Modern Slavery is a term concomitant with fraud, bribery, and corruption. Where there is widespread fraud, bribery, and corruption, there is unquestionably going to be modern slavery in one form or another.
What is Modern Slavery
Let us be clear on the definitions:
- Corruption as defined by the Transparency International is “the abuse of entrusted power for private gain”.
- Modern Slavery is defined by the Anti-slavery Organisation as the severe exploitation of other people for personal or commercial gain.
In the United Kingdom the cost of modern slavery as been estimated at between £3.3bn and £4.3bn per year.
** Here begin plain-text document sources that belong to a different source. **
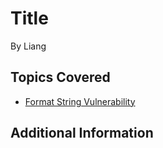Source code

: # Title


By Liang




## Topics Covered

- [Format String Vulnerability](/binary-exploitation/what-is-a-format-string-vulnerability/)
## Additional Information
Ultimately ‘modern’ slavery is just an expression. There is nothing modern about it - it is slavery plain and simple. Slavery is long associated with visible shackles, whereas modern slavery is all about the “invisible” shackles. Here are some somber numbers (courtesy www.unseenuk.org)
There are many forms of modern slavery, the most common are listed below.
- Forced labour
- Human trafficking (including sex trafficking)
- Debt bondage or bonded labour
- Descent based slavery
- Domestic servitude
- Child slavery
- Forced and early marriage
New Zealand is no longer blazing the path
Sadly, our Government has become a follower in the civil rights that we Kiwis hold dear.
At times we have been action orientated global leaders in civil, human, and environmental rights. For example in September 1893, we became the first self-governing country in the world in which women had the right to vote in parliamentary elections. More recently is the Homosexual Law Reform Act, passed in July 1986.
What about addressing Modern Slavery, one of the biggest issues of our time? While Britain and Australia have enacted modern slavery legislation, New Zealand has ‘finally’ developed and launched (in March 2021) a 42-page Plan of Action.
The Plan of Action is well thought out and includes a solid approach to combat modern forms of slavery, broken down into three key steps:
- Prevention by building awareness which is key to driving change.
- Protection in the form of actions and measures that deliver support services to victims (and whistleblowers); and finally.
- Enforcement by enhancing enforcement and prosecution.
A plan is simply a means for which to achieve an objective. It suggests we care, but it now needs to be followed with actions.
Individuals must take action
Going back to the late 19th century, the right for women to vote was not driven by Government. Rather it started with a movement, led by people like you and me; Kate Sheppard, Margaret Bullock, Meri Mangakāhia, Ākenehi Tōmoana, Anna Stout, Elizabeth Yates, Polly Plum, etc. These people who put plans into action and forced the Government to cross the line from caring into action.
What can you do?
Well, you can help to build awareness, a ground swell, a movement. Watch this space for practical advice. Become aware of examples of best practice, so you can take necessary steps as an individual, or as a business, to identify, mitigate, and eradicate risks of modern slavery within your environment.
When the Government eventually introduces legislation, you will be able to easily evolve or adapt to meet any legislative requirements.
Identifying Modern Slavery
People in modern slavery do not have shackles. They might appear ordinary but rest assured they are in New Zealand, and they need our help.
There is just one conviction for human trafficking in New Zealand, but many allegations of migrant exploitation and sexploitation.
The conviction of Joseph Auga Matamata revealed some classic indicators of warning signs for spotting victims of modern slavery. For more information on these you can visit the Modern Slavery Helpline. Signs include:
- Physical Appearance.
- Poor Living Conditions.
- Restricted Freedom of Movement.
- Unusual Travel Times.
- Reluctance to Seek Help.
From a business perspective also consider
- If it is too good to be true, it probably is!
- Rapid response times that are far beyond the norm
- Anomalies in employee information such as workforce credentials/CV’s etc
- Rapid change in personnel
What to do if you spot the signs? While there are a number of advocacy groups, in the first instance anyone with concerns about human trafficking or exploitation in New Zealand should contact Immigration New Zealand or the Labour Inspectorate on 0800 209 020. Do not confront the situation as you may only make things worse for the individual.
Finally, take some time to watch the TEDx talk ‘Where were you’ from Matt Friedman. Matt is an American human rights advocate with an expertise in human trafficking and modern slavery. He talks about the difference between caring (developing a plan of action) and change (actioning that plan).
Become an “everyday hero” because our team of 5 million can and should be able to make a difference.